- YOUR GOAL
Go line by line through the data and copy those with the word "HTML".

- SUPPLIED DATA
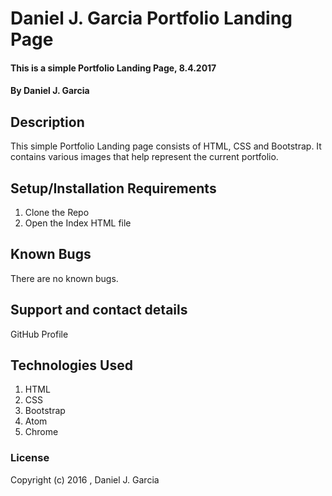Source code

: # Daniel J. Garcia Portfolio Landing Page

#### This is a simple Portfolio Landing Page, 8.4.2017

#### By Daniel J. Garcia

## Description

This simple Portfolio Landing page consists of HTML, CSS and Bootstrap. It contains various images that help represent the current portfolio.

## Setup/Installation Requirements

1. Clone the Repo
2. Open the Index HTML file

## Known Bugs

There are no known bugs.

## Support and contact details

GitHub Profile

## Technologies Used

1. HTML
2. CSS
3. Bootstrap
4. Atom
5. Chrome

### License


Copyright (c) 2016 , Daniel J. Garcia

- SOLUTION TO THE EXERCISE
This simple Portfolio Landing page consists of HTML, CSS and Bootstrap. It contains various images that help represent the current portfolio.
2. Open the Index HTML file
1. HTML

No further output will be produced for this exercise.